Information provided Start Marker
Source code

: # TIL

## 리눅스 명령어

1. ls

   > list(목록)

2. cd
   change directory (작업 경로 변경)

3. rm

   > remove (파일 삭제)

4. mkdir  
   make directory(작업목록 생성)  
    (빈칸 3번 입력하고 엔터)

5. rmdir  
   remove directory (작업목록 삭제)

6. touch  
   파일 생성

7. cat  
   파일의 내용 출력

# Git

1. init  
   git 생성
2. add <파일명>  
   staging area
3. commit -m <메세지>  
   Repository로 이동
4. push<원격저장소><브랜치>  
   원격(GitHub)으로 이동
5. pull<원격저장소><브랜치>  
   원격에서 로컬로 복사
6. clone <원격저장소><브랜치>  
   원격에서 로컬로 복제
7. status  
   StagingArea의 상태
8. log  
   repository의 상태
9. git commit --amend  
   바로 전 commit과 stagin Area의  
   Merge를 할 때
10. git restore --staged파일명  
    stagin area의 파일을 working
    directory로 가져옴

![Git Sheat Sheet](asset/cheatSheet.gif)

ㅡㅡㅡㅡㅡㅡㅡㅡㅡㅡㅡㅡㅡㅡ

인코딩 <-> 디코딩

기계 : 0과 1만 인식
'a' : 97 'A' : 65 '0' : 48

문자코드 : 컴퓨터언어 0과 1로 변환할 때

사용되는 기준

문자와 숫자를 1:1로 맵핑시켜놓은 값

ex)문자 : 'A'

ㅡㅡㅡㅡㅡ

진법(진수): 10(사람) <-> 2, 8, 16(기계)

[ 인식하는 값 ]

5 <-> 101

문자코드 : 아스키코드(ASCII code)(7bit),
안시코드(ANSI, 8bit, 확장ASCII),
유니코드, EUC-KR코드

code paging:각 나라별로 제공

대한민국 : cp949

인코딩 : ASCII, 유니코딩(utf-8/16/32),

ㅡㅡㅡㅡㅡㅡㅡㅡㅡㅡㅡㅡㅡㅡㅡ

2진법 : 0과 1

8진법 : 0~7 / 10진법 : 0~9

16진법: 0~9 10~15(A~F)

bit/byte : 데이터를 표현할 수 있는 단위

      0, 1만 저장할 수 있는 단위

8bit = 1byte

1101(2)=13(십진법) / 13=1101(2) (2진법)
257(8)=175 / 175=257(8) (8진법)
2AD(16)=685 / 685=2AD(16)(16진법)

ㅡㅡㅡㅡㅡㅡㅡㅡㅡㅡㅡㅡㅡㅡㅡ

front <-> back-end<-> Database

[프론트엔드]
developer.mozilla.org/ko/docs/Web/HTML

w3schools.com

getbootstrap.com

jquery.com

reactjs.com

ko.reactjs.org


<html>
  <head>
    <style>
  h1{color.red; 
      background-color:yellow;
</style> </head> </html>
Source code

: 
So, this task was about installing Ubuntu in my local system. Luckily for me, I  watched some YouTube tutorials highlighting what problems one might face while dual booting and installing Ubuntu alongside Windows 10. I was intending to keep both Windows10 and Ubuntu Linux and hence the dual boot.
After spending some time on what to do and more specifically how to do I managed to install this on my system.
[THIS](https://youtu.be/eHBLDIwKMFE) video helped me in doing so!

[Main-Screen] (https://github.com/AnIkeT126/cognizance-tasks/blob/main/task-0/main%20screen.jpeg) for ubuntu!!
Information provided End Marker
Brief: Only the lines from the one containing "3. commit -m <메세지>" through the one containing "대한민국 : cp949" are to be retyped, both boundary lines included, with no other material.

Written response:
3. commit -m <메세지>  
   Repository로 이동
4. push<원격저장소><브랜치>  
   원격(GitHub)으로 이동
5. pull<원격저장소><브랜치>  
   원격에서 로컬로 복사
6. clone <원격저장소><브랜치>  
   원격에서 로컬로 복제
7. status  
   StagingArea의 상태
8. log  
   repository의 상태
9. git commit --amend  
   바로 전 commit과 stagin Area의  
   Merge를 할 때
10. git restore --staged파일명  
    stagin area의 파일을 working
    directory로 가져옴

![Git Sheat Sheet](asset/cheatSheet.gif)

ㅡㅡㅡㅡㅡㅡㅡㅡㅡㅡㅡㅡㅡㅡ

인코딩 <-> 디코딩

기계 : 0과 1만 인식
'a' : 97 'A' : 65 '0' : 48

문자코드 : 컴퓨터언어 0과 1로 변환할 때

사용되는 기준

문자와 숫자를 1:1로 맵핑시켜놓은 값

ex)문자 : 'A'

ㅡㅡㅡㅡㅡ

진법(진수): 10(사람) <-> 2, 8, 16(기계)

[ 인식하는 값 ]

5 <-> 101

문자코드 : 아스키코드(ASCII code)(7bit),
안시코드(ANSI, 8bit, 확장ASCII),
유니코드, EUC-KR코드

code paging:각 나라별로 제공

대한민국 : cp949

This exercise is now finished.